The world is just a gymnasium in which we play; our life is an eternal holiday’
-Swami Vivekananda
First install the positive field in your company, where everybody is full of a joyous, ‘Can do’ spirit. This is the ‘field’ in which creativity and innovation works best. Playfulness enhances great ideas.
The environment of creativity is a supportive and nurturing environment, where everyone feels free to play, to be intuitive and bold. It is the environment that encourages people to be creative, silly, to take risks, and to think outside the box. There is around every organization, a field, which is positive or negative. This field begins within the individual.

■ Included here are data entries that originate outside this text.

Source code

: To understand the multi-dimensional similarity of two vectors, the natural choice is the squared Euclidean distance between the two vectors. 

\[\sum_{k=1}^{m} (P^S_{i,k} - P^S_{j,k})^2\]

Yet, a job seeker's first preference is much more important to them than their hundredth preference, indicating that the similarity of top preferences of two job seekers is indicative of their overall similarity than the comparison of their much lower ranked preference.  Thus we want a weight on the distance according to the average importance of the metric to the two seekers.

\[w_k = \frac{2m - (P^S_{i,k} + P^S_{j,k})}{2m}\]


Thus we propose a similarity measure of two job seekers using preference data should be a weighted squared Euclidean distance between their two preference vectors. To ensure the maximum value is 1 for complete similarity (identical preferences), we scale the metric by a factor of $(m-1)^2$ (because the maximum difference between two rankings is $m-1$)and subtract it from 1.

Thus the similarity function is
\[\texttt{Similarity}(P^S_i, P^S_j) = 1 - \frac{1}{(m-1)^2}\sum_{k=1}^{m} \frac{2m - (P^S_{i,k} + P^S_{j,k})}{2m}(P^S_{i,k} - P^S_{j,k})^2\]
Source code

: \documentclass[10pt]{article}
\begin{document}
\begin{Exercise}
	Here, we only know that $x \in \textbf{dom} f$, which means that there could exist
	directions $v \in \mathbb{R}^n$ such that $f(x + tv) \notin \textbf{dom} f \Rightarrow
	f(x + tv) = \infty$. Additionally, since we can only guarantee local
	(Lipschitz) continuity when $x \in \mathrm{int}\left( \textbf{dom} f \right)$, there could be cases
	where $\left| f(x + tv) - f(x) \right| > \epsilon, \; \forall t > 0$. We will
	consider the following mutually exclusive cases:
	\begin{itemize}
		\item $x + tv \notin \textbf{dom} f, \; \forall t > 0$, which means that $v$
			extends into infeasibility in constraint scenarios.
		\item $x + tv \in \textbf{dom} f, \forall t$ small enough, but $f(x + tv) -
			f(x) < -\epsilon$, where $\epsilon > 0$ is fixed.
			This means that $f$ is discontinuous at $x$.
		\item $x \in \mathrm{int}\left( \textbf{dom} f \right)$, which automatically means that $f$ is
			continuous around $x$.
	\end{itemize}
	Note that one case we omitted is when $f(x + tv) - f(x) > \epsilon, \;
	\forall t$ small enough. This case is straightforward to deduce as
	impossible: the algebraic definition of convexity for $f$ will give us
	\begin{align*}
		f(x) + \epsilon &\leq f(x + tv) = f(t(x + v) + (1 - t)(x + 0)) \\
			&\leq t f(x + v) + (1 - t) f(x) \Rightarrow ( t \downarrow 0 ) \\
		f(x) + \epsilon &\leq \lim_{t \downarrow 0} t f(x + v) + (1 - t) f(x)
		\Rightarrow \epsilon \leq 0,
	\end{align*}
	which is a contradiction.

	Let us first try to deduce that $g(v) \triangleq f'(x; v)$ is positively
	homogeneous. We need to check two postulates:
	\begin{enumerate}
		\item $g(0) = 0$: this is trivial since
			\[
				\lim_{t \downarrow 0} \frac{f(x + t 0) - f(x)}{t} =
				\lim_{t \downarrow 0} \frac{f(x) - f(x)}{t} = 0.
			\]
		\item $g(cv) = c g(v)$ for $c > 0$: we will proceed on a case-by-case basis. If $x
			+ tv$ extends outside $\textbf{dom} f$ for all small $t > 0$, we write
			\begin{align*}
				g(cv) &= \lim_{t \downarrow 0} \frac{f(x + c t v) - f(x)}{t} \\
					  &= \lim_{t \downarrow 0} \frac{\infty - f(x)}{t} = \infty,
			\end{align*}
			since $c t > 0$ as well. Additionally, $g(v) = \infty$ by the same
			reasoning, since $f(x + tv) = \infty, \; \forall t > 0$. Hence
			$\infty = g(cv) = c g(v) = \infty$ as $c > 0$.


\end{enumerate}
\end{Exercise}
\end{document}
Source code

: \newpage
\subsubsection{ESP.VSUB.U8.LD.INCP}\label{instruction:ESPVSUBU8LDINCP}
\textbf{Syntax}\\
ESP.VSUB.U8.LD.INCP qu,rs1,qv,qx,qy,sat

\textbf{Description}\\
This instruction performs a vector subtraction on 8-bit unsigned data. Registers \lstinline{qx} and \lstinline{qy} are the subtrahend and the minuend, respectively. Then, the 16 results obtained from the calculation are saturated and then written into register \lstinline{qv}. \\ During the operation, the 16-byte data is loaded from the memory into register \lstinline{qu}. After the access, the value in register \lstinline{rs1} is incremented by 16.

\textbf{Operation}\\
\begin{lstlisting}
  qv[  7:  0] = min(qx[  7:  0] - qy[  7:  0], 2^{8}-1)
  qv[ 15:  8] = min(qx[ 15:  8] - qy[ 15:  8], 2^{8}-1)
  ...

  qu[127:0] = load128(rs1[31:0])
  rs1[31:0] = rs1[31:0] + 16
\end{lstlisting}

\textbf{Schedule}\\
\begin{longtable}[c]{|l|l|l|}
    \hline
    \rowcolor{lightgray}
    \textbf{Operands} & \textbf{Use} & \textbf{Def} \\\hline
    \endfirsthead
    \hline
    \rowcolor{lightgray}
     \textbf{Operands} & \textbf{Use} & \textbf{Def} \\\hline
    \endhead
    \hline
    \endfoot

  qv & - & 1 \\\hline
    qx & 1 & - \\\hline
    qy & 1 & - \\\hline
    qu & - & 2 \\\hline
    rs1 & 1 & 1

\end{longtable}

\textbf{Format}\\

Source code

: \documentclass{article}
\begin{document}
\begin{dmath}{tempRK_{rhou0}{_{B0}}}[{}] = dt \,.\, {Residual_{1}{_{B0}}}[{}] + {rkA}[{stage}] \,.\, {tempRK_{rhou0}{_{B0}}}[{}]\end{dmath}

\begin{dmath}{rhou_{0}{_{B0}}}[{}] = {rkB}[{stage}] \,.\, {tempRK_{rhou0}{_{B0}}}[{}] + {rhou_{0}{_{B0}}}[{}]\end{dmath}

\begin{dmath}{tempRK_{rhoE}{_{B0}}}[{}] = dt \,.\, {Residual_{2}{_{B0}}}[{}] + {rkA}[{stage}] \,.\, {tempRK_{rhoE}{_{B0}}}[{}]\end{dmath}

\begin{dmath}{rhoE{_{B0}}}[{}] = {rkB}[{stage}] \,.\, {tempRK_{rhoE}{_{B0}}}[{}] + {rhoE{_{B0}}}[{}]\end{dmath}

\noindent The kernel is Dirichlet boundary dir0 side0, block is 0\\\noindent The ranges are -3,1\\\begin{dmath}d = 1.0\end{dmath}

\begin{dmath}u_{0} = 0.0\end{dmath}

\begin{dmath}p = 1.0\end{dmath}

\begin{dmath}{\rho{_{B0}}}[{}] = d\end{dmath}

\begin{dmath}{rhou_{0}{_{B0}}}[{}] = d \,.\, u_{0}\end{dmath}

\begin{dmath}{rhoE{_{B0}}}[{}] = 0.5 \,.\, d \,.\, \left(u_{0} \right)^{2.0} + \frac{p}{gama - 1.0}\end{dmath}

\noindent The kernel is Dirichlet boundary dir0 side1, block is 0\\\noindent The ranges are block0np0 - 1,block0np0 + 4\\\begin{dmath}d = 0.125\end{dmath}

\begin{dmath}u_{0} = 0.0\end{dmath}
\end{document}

Each person has within him a field that is positive or negative. The development of an inner field, a mindspace that is positive, is the key to creativity. Continuously developing and pouring in positive emotions creates a positive field within which, a person interacts with others who bring in their own fields. Those who operate in positive fields suffused with love, compassion, laughter, courage and wonder, are likely to be more creative while supporting others to be at their innovative best. In order to present this concept more clearly, I have used the ancient Indian concept of the Navarasas – the nine emotions.
Learning to enhance the positive field and reducing the effect of the negative field is an important part of creativity and innovation. Thinking out of the box is possible only in a positive field. The positive field is sustained by certain tools and behaviour: verbal, tonal and non- verbal. It is a win-win field. Within such a field, all who operate together are enabled and nurtured.
“ The essence of creativity is a willingness to play the fool, to toy with the absurd,only later submitting the stream of ideas to harsh critical judgement. The application of the imagination to the future therefore requires an environment in which to safely reflect, in which novel juxtapositions of ideas can be freely expressed before being critically sifted. We need sanctuaries for the social imagination.”